#### WHAT IS BEING ASKED:
The records below must be copied in full; omit the images.

#### RECORDS SUPPLIED:
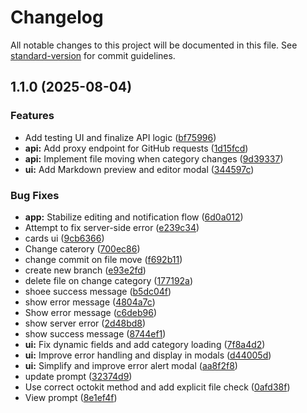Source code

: # Changelog

All notable changes to this project will be documented in this file. See [standard-version](https://github.com/conventional-changelog/standard-version) for commit guidelines.

## 1.1.0 (2025-08-04)


### Features

* Add testing UI and finalize API logic ([bf75996](https://github.com/arnyigor/aipromptsapi/commit/bf75996a6efa8a08b77514c985646646b834153f))
* **api:** Add proxy endpoint for GitHub requests ([1d15fcd](https://github.com/arnyigor/aipromptsapi/commit/1d15fcde12743f8bea66ca5625a1134d1e9189f7))
* **api:** Implement file moving when category changes ([9d39337](https://github.com/arnyigor/aipromptsapi/commit/9d3933716e30e1fd9b3e31d18fe3a53f9ebc1a81))
* **ui:** Add Markdown preview and editor modal ([344597c](https://github.com/arnyigor/aipromptsapi/commit/344597c3050e33b3f731fce0de8e680c7d15c932))


### Bug Fixes

* **app:** Stabilize editing and notification flow ([6d0a012](https://github.com/arnyigor/aipromptsapi/commit/6d0a012518bd1a97e1467aec21583bc7c4cbf7f1))
* Attempt to fix server-side error ([e239c34](https://github.com/arnyigor/aipromptsapi/commit/e239c34a3dcf8db763c2467bc3d032cf7a093168))
* cards ui ([9cb6366](https://github.com/arnyigor/aipromptsapi/commit/9cb6366c019abe41f97415faa8c814d398c940c1))
* Change caterory ([700ec86](https://github.com/arnyigor/aipromptsapi/commit/700ec861379123443574580e6f70daf7655d5350))
* change commit on file move ([f692b11](https://github.com/arnyigor/aipromptsapi/commit/f692b1189e838d11e6ec47420a49272960cefbe6))
* create new branch ([e93e2fd](https://github.com/arnyigor/aipromptsapi/commit/e93e2fd6e2b40543e38edf014e0c67e50ca1cd42))
* delete file on change category ([177192a](https://github.com/arnyigor/aipromptsapi/commit/177192a7aa0b8ce05372a7004fd2f893479e5450))
* shoee success message ([b5dc04f](https://github.com/arnyigor/aipromptsapi/commit/b5dc04fe4543ee05103db497b0e9041c263343bc))
* show error message ([4804a7c](https://github.com/arnyigor/aipromptsapi/commit/4804a7c531f600bcf33a27b2eee87f471a8348db))
* Show error message ([c6deb96](https://github.com/arnyigor/aipromptsapi/commit/c6deb964485f8c1937b00bcfbcc3daa58a0b740c))
* show server error ([2d48bd8](https://github.com/arnyigor/aipromptsapi/commit/2d48bd8ac976d70db4bbb6625075bbe61c920779))
* show success message ([8744ef1](https://github.com/arnyigor/aipromptsapi/commit/8744ef125d6fab5bdfc7ad0189389da7d9e5733d))
* **ui:** Fix dynamic fields and add category loading ([7f8a4d2](https://github.com/arnyigor/aipromptsapi/commit/7f8a4d28dfdce1cafbbbb217f624f54db12f184e))
* **ui:** Improve error handling and display in modals ([d44005d](https://github.com/arnyigor/aipromptsapi/commit/d44005d876aa28eb0a896cf9ce6575fa8fa54545))
* **ui:** Simplify and improve error alert modal ([aa8f2f8](https://github.com/arnyigor/aipromptsapi/commit/aa8f2f880e02cfdb342aaea1d92608ce46410ac3))
* update prompt ([32374d9](https://github.com/arnyigor/aipromptsapi/commit/32374d965c8094f2ed56cdae29c407dfcb90119f))
* Use correct octokit method and add explicit file check ([0afd38f](https://github.com/arnyigor/aipromptsapi/commit/0afd38fdc8445ff8189a4bf3c1110564e394ecf7))
* View prompt ([8e1ef4f](https://github.com/arnyigor/aipromptsapi/commit/8e1ef4ffa9808087799d41fdaf9040a8dbd3c365))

#### TASK SOLUTION:
Source code

: # Changelog

All notable changes to this project will be documented in this file. See [standard-version](https://github.com/conventional-changelog/standard-version) for commit guidelines.

## 1.1.0 (2025-08-04)


### Features

* Add testing UI and finalize API logic ([bf75996](https://github.com/arnyigor/aipromptsapi/commit/bf75996a6efa8a08b77514c985646646b834153f))
* **api:** Add proxy endpoint for GitHub requests ([1d15fcd](https://github.com/arnyigor/aipromptsapi/commit/1d15fcde12743f8bea66ca5625a1134d1e9189f7))
* **api:** Implement file moving when category changes ([9d39337](https://github.com/arnyigor/aipromptsapi/commit/9d3933716e30e1fd9b3e31d18fe3a53f9ebc1a81))
* **ui:** Add Markdown preview and editor modal ([344597c](https://github.com/arnyigor/aipromptsapi/commit/344597c3050e33b3f731fce0de8e680c7d15c932))


### Bug Fixes

* **app:** Stabilize editing and notification flow ([6d0a012](https://github.com/arnyigor/aipromptsapi/commit/6d0a012518bd1a97e1467aec21583bc7c4cbf7f1))
* Attempt to fix server-side error ([e239c34](https://github.com/arnyigor/aipromptsapi/commit/e239c34a3dcf8db763c2467bc3d032cf7a093168))
* cards ui ([9cb6366](https://github.com/arnyigor/aipromptsapi/commit/9cb6366c019abe41f97415faa8c814d398c940c1))
* Change caterory ([700ec86](https://github.com/arnyigor/aipromptsapi/commit/700ec861379123443574580e6f70daf7655d5350))
* change commit on file move ([f692b11](https://github.com/arnyigor/aipromptsapi/commit/f692b1189e838d11e6ec47420a49272960cefbe6))
* create new branch ([e93e2fd](https://github.com/arnyigor/aipromptsapi/commit/e93e2fd6e2b40543e38edf014e0c67e50ca1cd42))
* delete file on change category ([177192a](https://github.com/arnyigor/aipromptsapi/commit/177192a7aa0b8ce05372a7004fd2f893479e5450))
* shoee success message ([b5dc04f](https://github.com/arnyigor/aipromptsapi/commit/b5dc04fe4543ee05103db497b0e9041c263343bc))
* show error message ([4804a7c](https://github.com/arnyigor/aipromptsapi/commit/4804a7c531f600bcf33a27b2eee87f471a8348db))
* Show error message ([c6deb96](https://github.com/arnyigor/aipromptsapi/commit/c6deb964485f8c1937b00bcfbcc3daa58a0b740c))
* show server error ([2d48bd8](https://github.com/arnyigor/aipromptsapi/commit/2d48bd8ac976d70db4bbb6625075bbe61c920779))
* show success message ([8744ef1](https://github.com/arnyigor/aipromptsapi/commit/8744ef125d6fab5bdfc7ad0189389da7d9e5733d))
* **ui:** Fix dynamic fields and add category loading ([7f8a4d2](https://github.com/arnyigor/aipromptsapi/commit/7f8a4d28dfdce1cafbbbb217f624f54db12f184e))
* **ui:** Improve error handling and display in modals ([d44005d](https://github.com/arnyigor/aipromptsapi/commit/d44005d876aa28eb0a896cf9ce6575fa8fa54545))
* **ui:** Simplify and improve error alert modal ([aa8f2f8](https://github.com/arnyigor/aipromptsapi/commit/aa8f2f880e02cfdb342aaea1d92608ce46410ac3))
* update prompt ([32374d9](https://github.com/arnyigor/aipromptsapi/commit/32374d965c8094f2ed56cdae29c407dfcb90119f))
* Use correct octokit method and add explicit file check ([0afd38f](https://github.com/arnyigor/aipromptsapi/commit/0afd38fdc8445ff8189a4bf3c1110564e394ecf7))
* View prompt ([8e1ef4f](https://github.com/arnyigor/aipromptsapi/commit/8e1ef4ffa9808087799d41fdaf9040a8dbd3c365))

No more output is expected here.